The pattern is permanent. In wars, states have always targeted infrastructure that gives their opponents a decisive edge. This is nothing new, from the cutting of telegraph wires in World War I to the bombing of industrial production in World War II to the targeting of oil stations and pipelines in the late 20th century and more recently to cyber attacks on financial systems and power grids. What has changed in 2026 is that the infrastructure layer in question is an AI calculation, and the lesson of the Iran war is that it is no more immune to this logic than anything that came before it.

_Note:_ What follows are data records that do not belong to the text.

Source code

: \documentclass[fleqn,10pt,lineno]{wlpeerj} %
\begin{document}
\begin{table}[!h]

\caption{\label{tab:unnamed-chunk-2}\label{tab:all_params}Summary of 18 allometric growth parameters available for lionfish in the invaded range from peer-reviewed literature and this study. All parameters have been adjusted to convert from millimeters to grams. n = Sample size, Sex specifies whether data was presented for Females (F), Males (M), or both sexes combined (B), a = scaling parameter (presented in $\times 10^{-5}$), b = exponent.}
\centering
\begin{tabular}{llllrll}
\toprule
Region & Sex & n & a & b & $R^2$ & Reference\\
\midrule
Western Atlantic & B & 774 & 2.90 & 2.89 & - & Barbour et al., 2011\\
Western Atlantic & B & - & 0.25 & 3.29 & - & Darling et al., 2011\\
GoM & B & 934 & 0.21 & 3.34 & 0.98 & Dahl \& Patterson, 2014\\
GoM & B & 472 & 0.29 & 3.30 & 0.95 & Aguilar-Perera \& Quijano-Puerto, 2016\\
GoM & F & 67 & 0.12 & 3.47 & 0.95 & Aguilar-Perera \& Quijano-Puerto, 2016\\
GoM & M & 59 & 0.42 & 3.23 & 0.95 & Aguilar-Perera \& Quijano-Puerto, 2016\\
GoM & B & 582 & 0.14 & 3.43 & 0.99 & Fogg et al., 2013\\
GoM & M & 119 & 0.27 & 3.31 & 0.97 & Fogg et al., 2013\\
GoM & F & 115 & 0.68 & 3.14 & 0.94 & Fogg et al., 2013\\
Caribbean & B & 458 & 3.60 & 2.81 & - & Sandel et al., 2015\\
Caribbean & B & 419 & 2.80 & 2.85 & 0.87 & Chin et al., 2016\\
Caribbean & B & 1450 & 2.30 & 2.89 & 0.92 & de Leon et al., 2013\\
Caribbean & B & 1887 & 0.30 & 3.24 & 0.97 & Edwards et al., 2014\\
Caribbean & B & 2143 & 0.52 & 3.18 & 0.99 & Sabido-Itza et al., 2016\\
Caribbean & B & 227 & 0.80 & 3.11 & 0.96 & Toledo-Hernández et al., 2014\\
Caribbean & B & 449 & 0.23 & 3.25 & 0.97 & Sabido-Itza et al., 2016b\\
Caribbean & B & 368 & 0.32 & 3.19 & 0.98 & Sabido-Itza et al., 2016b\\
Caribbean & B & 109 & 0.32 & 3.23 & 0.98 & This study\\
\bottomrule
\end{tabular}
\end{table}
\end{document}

The Gulf AI model assumed that this logic no longer applies. The belief that massive sovereign wealth investment, bolstered by bilateral technology partnerships and US security guarantees, could override geography has proven false. The Iran war has shown once again that technology alone cannot tame geography, since infrastructure follows geography and geography follows history. And in the Gulf, history has always been clear about the risks.

The next phase of the race for AI infrastructure will unfold on two fronts: On Earth, where the question is which areas can protect critical assets, and in space, where the question is whether those assets can be removed from harm at all. Neither front has a clear answer yet. But the Iran war has ensured that both questions will now be answered urgently, and every power understands what is at stake.